Accounting systems have always had two primary goals: track information in detail and generate financial and operational reports. Until recently it has not been technologically possible to do anything else., except process information, create invoices, pay invoices, pay employees, track costs, and generate financial statements at the end of the month. That's fine, but the problem is that financial reports are sometimes generated forty-five or more days after a fiscal period begins and the information they present must, out of necessity, start at the highest, most general level. If the results are below or even above expectations, additional reports may need to be generated and studied in an attempt to determine what went wrong or right. In addition, the factors contributing to poor financial results may have started their downward trend at the beginning of the fiscal period and will therefore still be creating problems forty-five or more days later. I use the word "later" because the drill-down analysis will require several days if not weeks to complete, once the financial statements have been published.
This style of after-the-fact management may have been the only way to conduct business in the past, but technological and more specifically, reporting advances now make it possible to identify these problem areas as they develop.
Management by Metrics
Technology can currently support the concept of digital dashboards that can display information in a graphical format, with whatever level of detail may be required. Rather than starting with the highest level of information analysis and presentation (which are the standard financial statement) users can "flip" their priorities by identifying these critical KPIs, track these values on whatever time frame is best suited, isolate those KPIs that require attention, take steps to improve the KPIs, and then track the results to confirm that the steps taken have the desired effects.

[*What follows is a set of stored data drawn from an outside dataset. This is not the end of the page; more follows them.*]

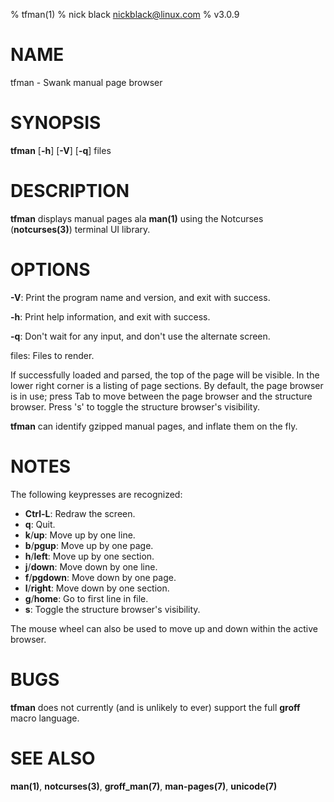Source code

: % tfman(1)
% nick black <nickblack@linux.com>
% v3.0.9

# NAME

tfman - Swank manual page browser 

# SYNOPSIS

**tfman** [**-h**] [**-V**] [**-q**] files

# DESCRIPTION

**tfman** displays manual pages ala **man(1)** using the Notcurses
(**notcurses(3)**) terminal UI library.

# OPTIONS

**-V**: Print the program name and version, and exit with success.

**-h**: Print help information, and exit with success.

**-q**: Don't wait for any input, and don't use the alternate screen.

files: Files to render.

If successfully loaded and parsed, the top of the page will be visible.
In the lower right corner is a listing of page sections. By default, the
page browser is in use; press Tab to move between the page browser and
the structure browser. Press 's' to toggle the structure browser's
visibility.

**tfman** can identify gzipped manual pages, and inflate them on the fly.

# NOTES

The following keypresses are recognized:

* **Ctrl-L**: Redraw the screen.
* **q**: Quit.
* **k**/**up**: Move up by one line.
* **b**/**pgup**: Move up by one page.
* **h**/**left**: Move up by one section.
* **j**/**down**: Move down by one line.
* **f**/**pgdown**: Move down by one page.
* **l**/**right**: Move down by one section.
* **g**/**home**: Go to first line in file.
* **s**: Toggle the structure browser's visibility.

The mouse wheel can also be used to move up and down within the active browser.

# BUGS

**tfman** does not currently (and is unlikely to ever) support the full
**groff** macro language.

# SEE ALSO

**man(1)**,
**notcurses(3)**,
**groff_man(7)**,
**man-pages(7)**,
**unicode(7)**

The key to this proactive management style is that if the correct set of KPIs is identified, closely monitored, and effectively managed, the financial statements will take care of themselves. In essence management by metrics eliminates the need to publish financial statements and their underlying operational analysis reports. Managers no longer have to wait for periodic reports and then invest additional time trying to determine what went wrong (or right).
Naturally there is one significant proviso. While the concept of management by metrics will improve efficiency and effectiveness, it will do so only if the correct set of KPIs is identified, responsibility assigned to the correct set of managers, and managers react quickly to an ever-changing set of business imperatives.

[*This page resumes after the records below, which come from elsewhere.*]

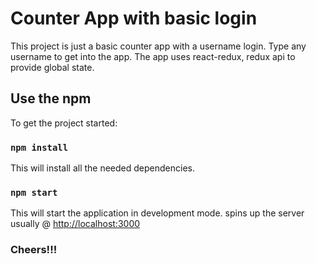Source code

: # Counter App with basic login

This project is just a basic counter app with a username login. Type any username to get into the app. The app uses react-redux, redux api to provide global state.

## Use the npm

To get the project started:

### `npm install`

This will install all the needed dependencies.

### `npm start`

This will start the application in development mode. spins up the server usually @ [http://localhost:3000](http://localhost:3000)

### Cheers!!!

To some extent it has always been possible to identify and publish KPIs. Most accounting systems support some form of report writer that allows users to extract the information required and publish that information in report format. In addition most products supports some form of export whereby information can be exported to a spreadsheet and KPI graphs can be created.
The advantage of a digital dashboard is that users do not have to rely on static reports that display a single value or even that value over x number of weeks or months. Presenting graphical information in a spreadsheet is almost the same as a digital dashboard but users do not have to export/import the information or flip from on spreadsheet to another to view multiple KPIs.
Putting Management by Metrics into Practice
Digital dashboards present constantly refreshed information to users and only the information of interest to that user is presented. Unfortunately most accounting software vendors have not yet taken the concept to its most effective potential so we cannot really cite specific systems as examples. I suspect or hope that vendors or resellers will develop their systems further or begin to really understand what Management by Metrics is all about.
This style of after-the-fact management may have been the only way to conduct business in the past, but technological and more specifically, reporting advances now make it possible to identify these problem areas as they develop.
Management by Metrics
Technology can currently support the concept of digital dashboards that can display information in a graphical format, with whatever level of detail may be required. Rather than starting with the highest level of information analysis and presentation (which are the standard financial statement) users can "flip" their priorities by identifying these critical KPIs, track these values on whatever time frame is best suited, isolate those KPIs that require attention, take steps to improve the KPIs, and then track the results to confirm that the steps taken have the desired effects.
The key to this proactive management style is that if the correct set of KPIs is identified, closely monitored, and effectively managed, the financial statements will take care of themselves. In essence management by metrics eliminates the need to publish financial statements and their underlying operational analysis reports. Managers no longer have to wait for periodic reports and then invest additional time trying to determine what went wrong (or right).
Naturally there is one significant proviso. While the concept of management by metrics will improve efficiency and effectiveness, it will do so only if the correct set of KPIs is identified, responsibility assigned to the correct set of managers, and managers react quickly to an ever-changing set of business imperatives.
To some extent it has always been possible to identify and publish KPIs. Most accounting systems support some form of report writer that allows users to extract the information required and publish that information in report format. In addition most products supports some form of export whereby information can be exported to a spreadsheet and KPI graphs can be created.
The advantage of a digital dashboard is that users do not have to rely on static reports that display a single value or even that value over x number of weeks or months. Presenting graphical information in a spreadsheet is almost the same as a digital dashboard but users do not have to export/import the information or flip from on spreadsheet to another to view multiple KPIs.
Putting Management by Metrics into Practice
Digital dashboards present constantly refreshed information to users and only the information of interest to that user is presented. Unfortunately most accounting software vendors have not yet taken the concept to its most effective potential so we cannot really cite specific systems as examples. I suspect or hope that vendors or resellers will develop their systems further or begin to really understand what Management by Metrics is all about.